The Government is considering extending its free personal protective equipment (PPE) scheme for GPs for a further 12 months.
The programme, which sees GP practices and other health and social care providers receive free PPE from a central stock, is currently due to close at the end of March 2022.
But the Department of Health and Social Care (DHSC) last week launched a consultation on prolonging the scheme, saying it expects PPE usage to ‘remain at Covid-19 levels beyond March 2022’.
It added that it has ‘sufficient stock centrally’ to continue to support providers to meet their PPE needs in line with UK infection prevention and control (IPC) advice.
It said: ‘While the UK vaccination programme has been a success and restrictions are progressively coming to an end, the trajectory of the Covid-19 [virus] remains highly uncertain. We cannot therefore predict what, if any, changes will be made to the IPC guidance by 31 March 2022.
‘If IPC guidance does not recommend a change in PPE usage between now and 31 March 2022, then the same high volumes of PPE will continue to be used across the health and care system.’
The DHSC warned this would place ‘significant pressure’ on health and care costs in the next financial year if free equipment was no longer available – with the cost to providers of sourcing their own PPE estimated at £1.4bn at current volumes.
Officials said extending the scheme would be more cost-effective as the department already holds PPE centrally that would have to be ‘newly purchased’ by providers if free PPE were to end.
They said the cost of extending free PPE for 12 months would be around £600m, while closing the programme as currently planned could cost as much as £1.4bn.

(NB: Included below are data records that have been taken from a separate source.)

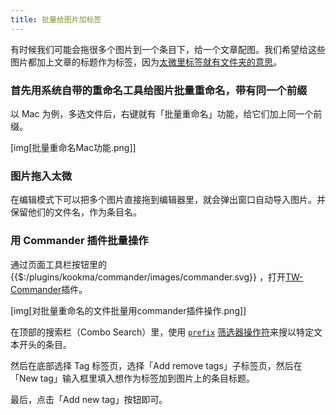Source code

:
 ```yaml
---
title: 批量给图片加标签
---
```


有时候我们可能会拖很多个图片到一个条目下，给一个文章配图。我们希望给这些图片都加上文章的标题作为标签，因为[太微里标签就有文件夹的意思](太微中标签的用法)。

### 首先用系统自带的重命名工具给图片批量重命名，带有同一个前缀

以 Mac 为例，多选文件后，右键就有「批量重命名」功能，给它们加上同一个前缀。

[img[批量重命名Mac功能.png]]

### 图片拖入太微

在编辑模式下可以把多个图片直接拖到编辑器里，就会弹出窗口自动导入图片。并保留他们的文件名，作为条目名。

### 用 Commander 插件批量操作

通过页面工具栏按钮里的 {{$:/plugins/kookma/commander/images/commander.svg}} ，打开[TW-Commander](TW-Commander：批量操作条目)插件。

[img[对批量重命名的文件批量用commander插件操作.png]]

在顶部的搜索栏（Combo Search）里，使用 [`prefix`](https://bramchen.github.io/tw5-docs/zh-Hans/#prefix%20Operator:%5B%5Bprefix%20Operator%5D%5D%20%5B%5Bprefix%20Operator%20(Examples)%5D%5D) [筛选器操作符](#%E7%AD%9B%E9%80%89%E5%99%A8%E6%93%8D%E4%BD%9C%E7%AC%A6)来搜以特定文本开头的条目。

然后在底部选择 Tag 标签页，选择「Add remove tags」子标签页，然后在 「New tag」输入框里填入想作为标签加到图片上的条目标题。

最后，点击「Add new tag」按钮即可。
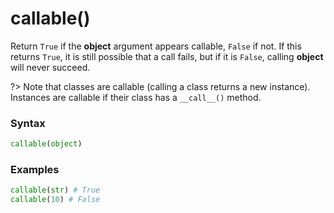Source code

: # callable()

Return `True` if the **object** argument appears callable, `False` if not. If this returns `True`, it is still possible that a call fails, but if it is `False`, calling **object** will never succeed.

?> Note that classes are callable (calling a class returns a new instance). Instances are callable if their class has a `__call__()` method.

### Syntax
```python
callable(object)
```

### Examples
```python
callable(str) # True
callable(10) # False
```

And they also warned that ‘non-compliance’ with the IPC guidance could become an issue if health and social care providers were unable to bear the cost of the additional PPE required.
Around 53,000 providers, including GP practices, have registered with the scheme and they have received more than 4 billion items of PPE so far, the DHSC said.
Meanwhile, NHS England said in August that primary care networks would no longer be provided with free ‘non-vaccine related consumables’ such as handwash during the booster programme.